Enfin, la quatrième question est
celle de l'intelligibilité des systèmes régionaux actuels: ces systèmes
font-ils toujours système, et faut-il continuer de les voir en tant que tels ? Pour
nous convaincre de la complexité de notre affaire, gardons simplement à
l'esprit et sans plus de commentaires, ces deux faits observables en fin
d'année 2013 que nul n'aurait jugé vraisemblables il y a peu encore. En Egypte,
la population du plus grand pays arabe défile dans les rues de la capitale pour
accuser le Président des États-Unis d'être le complice... des Frères Musulmans.

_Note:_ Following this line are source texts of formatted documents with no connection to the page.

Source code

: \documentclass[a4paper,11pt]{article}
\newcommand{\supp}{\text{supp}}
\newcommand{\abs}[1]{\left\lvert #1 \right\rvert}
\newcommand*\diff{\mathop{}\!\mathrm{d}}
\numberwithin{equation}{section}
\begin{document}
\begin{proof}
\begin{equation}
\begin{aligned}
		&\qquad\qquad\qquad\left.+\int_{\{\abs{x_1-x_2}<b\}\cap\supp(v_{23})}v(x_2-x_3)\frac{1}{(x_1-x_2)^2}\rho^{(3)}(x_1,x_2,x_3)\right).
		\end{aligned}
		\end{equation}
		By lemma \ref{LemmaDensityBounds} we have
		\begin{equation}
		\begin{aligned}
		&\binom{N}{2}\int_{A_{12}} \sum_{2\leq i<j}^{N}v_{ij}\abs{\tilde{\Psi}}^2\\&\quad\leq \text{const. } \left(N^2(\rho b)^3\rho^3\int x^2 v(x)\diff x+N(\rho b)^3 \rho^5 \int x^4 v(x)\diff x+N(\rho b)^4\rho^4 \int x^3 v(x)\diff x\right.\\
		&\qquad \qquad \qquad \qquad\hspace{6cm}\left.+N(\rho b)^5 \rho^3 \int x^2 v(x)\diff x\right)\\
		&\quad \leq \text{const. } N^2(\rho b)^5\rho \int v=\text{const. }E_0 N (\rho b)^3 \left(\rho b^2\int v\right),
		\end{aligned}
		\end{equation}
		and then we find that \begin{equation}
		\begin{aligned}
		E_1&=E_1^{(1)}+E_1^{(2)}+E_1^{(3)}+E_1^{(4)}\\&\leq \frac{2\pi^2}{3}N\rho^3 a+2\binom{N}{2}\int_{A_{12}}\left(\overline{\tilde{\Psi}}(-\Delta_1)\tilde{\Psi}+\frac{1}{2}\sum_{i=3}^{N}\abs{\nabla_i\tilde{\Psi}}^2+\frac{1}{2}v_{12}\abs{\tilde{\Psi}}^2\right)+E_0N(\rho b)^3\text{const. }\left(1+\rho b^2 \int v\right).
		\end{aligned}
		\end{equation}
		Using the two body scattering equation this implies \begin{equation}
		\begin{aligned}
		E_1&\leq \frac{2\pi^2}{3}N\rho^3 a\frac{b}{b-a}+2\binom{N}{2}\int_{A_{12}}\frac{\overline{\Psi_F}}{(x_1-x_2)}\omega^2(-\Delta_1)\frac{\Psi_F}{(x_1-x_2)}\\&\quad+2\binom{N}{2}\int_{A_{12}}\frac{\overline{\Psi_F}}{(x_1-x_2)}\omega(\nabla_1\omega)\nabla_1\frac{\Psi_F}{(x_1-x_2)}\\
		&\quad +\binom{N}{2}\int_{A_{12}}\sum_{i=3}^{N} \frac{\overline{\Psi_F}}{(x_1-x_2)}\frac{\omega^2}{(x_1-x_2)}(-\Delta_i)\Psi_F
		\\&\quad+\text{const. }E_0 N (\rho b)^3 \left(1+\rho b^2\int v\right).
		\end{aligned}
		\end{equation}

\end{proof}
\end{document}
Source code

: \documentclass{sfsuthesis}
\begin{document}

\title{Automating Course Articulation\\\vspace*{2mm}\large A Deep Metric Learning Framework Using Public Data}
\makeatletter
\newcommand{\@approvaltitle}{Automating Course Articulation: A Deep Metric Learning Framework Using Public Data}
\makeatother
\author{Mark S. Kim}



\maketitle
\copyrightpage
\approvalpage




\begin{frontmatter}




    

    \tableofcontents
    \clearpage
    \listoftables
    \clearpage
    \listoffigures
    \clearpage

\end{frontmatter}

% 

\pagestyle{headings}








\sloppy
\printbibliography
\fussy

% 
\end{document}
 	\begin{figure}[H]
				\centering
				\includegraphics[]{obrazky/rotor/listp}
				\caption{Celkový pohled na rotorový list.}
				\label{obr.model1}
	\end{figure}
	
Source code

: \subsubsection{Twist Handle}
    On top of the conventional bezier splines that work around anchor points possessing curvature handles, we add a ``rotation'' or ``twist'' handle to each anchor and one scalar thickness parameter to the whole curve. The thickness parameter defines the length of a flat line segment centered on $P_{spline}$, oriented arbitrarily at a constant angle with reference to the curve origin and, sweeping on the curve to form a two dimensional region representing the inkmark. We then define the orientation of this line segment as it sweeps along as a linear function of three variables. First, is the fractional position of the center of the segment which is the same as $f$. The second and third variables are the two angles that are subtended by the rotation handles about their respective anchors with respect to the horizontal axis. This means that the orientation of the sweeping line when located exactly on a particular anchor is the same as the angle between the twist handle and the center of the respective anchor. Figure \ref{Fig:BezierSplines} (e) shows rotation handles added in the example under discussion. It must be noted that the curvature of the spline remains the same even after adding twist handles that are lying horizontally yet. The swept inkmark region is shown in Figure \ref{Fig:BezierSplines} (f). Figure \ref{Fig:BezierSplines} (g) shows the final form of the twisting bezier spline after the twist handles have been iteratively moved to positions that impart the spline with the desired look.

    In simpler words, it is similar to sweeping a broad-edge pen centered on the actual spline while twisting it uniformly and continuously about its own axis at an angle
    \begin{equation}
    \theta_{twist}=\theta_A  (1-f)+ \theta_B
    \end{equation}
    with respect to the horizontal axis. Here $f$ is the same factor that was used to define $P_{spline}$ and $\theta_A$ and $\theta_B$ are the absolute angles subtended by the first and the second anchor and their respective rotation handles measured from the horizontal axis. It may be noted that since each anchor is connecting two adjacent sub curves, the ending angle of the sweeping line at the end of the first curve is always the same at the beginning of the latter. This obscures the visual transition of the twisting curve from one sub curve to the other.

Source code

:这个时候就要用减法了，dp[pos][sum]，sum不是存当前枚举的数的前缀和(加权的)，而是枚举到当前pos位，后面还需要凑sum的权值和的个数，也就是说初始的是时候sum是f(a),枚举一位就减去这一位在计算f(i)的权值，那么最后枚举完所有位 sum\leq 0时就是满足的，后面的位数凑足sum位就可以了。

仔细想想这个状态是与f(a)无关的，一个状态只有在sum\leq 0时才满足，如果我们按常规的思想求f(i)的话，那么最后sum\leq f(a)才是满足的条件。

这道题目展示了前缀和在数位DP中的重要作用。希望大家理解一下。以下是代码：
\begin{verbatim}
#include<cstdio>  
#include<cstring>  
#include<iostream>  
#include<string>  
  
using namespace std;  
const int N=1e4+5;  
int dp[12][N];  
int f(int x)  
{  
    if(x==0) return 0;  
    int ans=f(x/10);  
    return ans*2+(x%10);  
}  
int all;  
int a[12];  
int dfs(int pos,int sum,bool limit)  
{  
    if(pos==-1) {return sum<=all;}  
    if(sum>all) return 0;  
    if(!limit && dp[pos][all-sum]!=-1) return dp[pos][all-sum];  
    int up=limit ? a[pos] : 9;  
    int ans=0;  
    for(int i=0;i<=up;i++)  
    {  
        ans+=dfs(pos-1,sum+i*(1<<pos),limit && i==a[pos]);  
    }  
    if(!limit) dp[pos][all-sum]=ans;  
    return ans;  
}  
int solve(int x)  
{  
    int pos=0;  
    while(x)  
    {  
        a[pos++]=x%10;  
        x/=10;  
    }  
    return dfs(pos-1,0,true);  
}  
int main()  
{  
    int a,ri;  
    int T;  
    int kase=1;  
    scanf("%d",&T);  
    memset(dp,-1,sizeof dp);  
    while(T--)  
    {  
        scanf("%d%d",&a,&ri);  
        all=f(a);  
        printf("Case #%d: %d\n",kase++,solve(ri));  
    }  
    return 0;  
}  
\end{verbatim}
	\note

Dans les principaux think tanks de Washington, à la question « quel est
aujourd'hui votre allié le plus fiable en Asie ? », la réponse immédiate est
dans presque tous les cas : « Le Vietnam ». Il y a certes plus de permanence
qu'en apparence dans ces deux anecdotes : une permanence de l'anti-américanisme
au Moyen-
Orient, une permanence de la Realpolitik
et du rejet de la puissance chinoise par certains de ses voisins en Asie.

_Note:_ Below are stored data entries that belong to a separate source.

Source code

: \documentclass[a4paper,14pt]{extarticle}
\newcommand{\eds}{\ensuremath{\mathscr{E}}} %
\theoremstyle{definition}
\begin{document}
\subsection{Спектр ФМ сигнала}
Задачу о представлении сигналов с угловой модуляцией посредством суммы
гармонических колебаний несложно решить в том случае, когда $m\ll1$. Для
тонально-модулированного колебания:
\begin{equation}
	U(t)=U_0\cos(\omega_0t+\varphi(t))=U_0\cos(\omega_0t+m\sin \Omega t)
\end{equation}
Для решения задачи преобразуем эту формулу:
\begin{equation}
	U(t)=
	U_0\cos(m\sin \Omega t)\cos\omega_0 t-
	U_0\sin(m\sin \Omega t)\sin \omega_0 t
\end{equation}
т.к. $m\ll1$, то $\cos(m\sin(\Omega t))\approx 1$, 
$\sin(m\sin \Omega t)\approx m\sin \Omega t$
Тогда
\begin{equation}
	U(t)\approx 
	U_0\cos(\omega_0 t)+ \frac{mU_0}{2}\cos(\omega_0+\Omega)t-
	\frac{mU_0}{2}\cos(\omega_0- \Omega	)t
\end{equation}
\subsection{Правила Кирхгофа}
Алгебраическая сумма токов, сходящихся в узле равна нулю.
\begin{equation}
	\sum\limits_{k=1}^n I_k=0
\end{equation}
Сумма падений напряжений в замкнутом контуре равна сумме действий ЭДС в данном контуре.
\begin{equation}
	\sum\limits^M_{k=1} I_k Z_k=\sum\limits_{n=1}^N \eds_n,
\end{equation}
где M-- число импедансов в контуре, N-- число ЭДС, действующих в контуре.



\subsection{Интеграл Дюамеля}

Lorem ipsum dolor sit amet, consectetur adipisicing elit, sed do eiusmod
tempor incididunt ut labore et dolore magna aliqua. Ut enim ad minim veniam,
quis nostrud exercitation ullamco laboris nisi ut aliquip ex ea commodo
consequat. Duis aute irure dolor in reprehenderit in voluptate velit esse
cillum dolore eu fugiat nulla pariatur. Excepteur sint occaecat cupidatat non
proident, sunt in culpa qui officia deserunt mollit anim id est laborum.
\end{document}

Mais que de revirements brusques,
auxquels il devient difficile d'adapter, chaque fois en très peu de temps, nos
visions stratégiques... Est-ce à dire que tous les schémas connus, ceux de
l'hégémon, de la stabilité par les équilibres polaires, de la sous-traitance à
des gendarmes régionaux, de l'allié privilégié, sont désormais caducs ? Y
a-t-il une tendance définitive à la perte croissante et globale
d'intelligibilité des systèmes, ou bien ne sont-ce que des turbulences passagères
et marginales touchant davantage certaines régions que d'autres ? À
l'éclatement des acteurs au Moyen-Orient répond la constitution d'un système de
rivalité américano-chinois en Asie.
L'incertitude stratégique implique
les systèmes régionaux qui doivent être questionnés désormais selon des grilles
de lecture nouvelles, et selon une perspective comparatiste. Et ce, pour ne
plus avoir à réhabiliter des jeux à somme nulle, mais appréhender l'existence
ou non de systèmes régionaux distincts, mesurer les différences et les
similitudes de ces systèmes…Et en tirer toutes les leçons nécessaires.